====== Records for this exercise
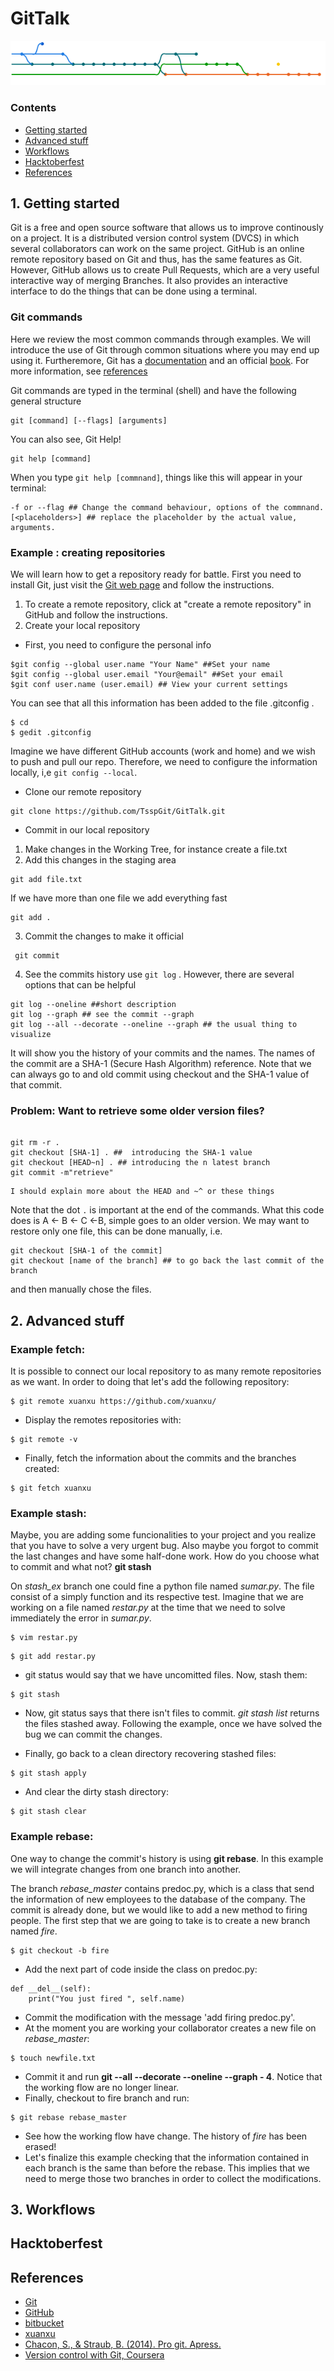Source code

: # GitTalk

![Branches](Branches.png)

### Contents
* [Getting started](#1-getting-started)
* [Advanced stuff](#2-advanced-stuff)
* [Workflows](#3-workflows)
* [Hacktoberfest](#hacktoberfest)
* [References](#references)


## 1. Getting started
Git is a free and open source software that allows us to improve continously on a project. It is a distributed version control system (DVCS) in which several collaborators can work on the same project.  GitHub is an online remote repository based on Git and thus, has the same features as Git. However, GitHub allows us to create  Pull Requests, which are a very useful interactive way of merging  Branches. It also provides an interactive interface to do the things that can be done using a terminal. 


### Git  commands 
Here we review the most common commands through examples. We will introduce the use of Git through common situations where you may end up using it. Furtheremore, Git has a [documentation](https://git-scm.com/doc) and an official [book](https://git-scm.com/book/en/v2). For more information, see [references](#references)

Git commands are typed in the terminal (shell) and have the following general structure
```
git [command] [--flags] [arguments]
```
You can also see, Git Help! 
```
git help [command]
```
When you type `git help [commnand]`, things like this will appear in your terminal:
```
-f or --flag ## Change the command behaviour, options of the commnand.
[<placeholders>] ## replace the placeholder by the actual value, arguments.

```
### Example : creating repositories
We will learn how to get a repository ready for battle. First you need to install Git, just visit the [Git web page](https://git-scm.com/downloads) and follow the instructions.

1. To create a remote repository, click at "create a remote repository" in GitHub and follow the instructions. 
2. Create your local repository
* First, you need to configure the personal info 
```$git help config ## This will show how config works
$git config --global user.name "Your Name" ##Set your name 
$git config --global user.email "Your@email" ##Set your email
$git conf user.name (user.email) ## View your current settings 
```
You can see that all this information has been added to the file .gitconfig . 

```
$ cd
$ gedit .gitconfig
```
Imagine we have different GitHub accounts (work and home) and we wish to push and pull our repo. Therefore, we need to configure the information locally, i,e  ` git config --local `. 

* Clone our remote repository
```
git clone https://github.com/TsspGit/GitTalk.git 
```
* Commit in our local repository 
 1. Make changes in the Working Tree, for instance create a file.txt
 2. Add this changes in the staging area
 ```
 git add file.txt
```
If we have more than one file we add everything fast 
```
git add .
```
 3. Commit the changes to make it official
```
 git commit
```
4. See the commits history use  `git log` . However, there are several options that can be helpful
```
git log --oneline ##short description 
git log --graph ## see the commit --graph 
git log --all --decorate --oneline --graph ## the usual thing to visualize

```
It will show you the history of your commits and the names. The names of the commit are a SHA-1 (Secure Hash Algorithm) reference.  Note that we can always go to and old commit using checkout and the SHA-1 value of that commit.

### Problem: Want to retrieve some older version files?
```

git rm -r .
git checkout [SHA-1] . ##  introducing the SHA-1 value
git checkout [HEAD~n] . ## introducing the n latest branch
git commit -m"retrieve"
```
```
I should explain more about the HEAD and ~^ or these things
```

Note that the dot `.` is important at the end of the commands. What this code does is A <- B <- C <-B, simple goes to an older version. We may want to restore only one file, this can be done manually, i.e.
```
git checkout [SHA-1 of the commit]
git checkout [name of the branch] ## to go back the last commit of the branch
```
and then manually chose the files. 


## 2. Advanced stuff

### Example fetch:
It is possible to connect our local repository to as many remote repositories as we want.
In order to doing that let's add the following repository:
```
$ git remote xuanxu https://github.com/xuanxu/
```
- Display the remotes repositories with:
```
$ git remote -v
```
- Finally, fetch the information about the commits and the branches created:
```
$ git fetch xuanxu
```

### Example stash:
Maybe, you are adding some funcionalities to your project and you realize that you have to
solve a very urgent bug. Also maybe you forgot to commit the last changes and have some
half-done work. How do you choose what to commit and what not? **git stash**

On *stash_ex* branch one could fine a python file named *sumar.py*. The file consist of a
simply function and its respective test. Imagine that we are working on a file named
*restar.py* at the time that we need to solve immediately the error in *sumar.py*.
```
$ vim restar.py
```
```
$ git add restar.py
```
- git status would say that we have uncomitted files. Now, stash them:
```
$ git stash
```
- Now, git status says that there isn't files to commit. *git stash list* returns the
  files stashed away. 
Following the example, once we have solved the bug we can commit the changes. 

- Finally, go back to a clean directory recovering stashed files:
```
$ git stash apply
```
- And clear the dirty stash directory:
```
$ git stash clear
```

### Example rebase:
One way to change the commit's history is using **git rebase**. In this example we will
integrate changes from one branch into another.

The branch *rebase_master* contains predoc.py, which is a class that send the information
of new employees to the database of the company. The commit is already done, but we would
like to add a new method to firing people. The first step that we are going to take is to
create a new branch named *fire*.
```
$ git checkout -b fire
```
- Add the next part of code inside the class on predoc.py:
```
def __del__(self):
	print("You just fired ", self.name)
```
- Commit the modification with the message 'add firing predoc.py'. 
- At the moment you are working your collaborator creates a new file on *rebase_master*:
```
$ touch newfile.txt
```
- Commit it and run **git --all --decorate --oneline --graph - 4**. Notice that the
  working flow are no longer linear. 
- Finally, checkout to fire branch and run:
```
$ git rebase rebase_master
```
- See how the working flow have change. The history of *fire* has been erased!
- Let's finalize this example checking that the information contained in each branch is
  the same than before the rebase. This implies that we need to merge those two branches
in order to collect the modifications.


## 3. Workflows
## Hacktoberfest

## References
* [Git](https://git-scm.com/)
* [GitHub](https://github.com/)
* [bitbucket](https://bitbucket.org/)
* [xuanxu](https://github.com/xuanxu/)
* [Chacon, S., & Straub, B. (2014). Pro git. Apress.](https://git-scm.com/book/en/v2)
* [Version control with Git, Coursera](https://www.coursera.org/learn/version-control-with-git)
============
Problem requirements
In the records above, find each line with the word "local" and copy it.

Solution for this exercise
2. Create your local repository
Imagine we have different GitHub accounts (work and home) and we wish to push and pull our repo. Therefore, we need to configure the information locally, i,e  ` git config --local `. 
* Commit in our local repository 
It is possible to connect our local repository to as many remote repositories as we want.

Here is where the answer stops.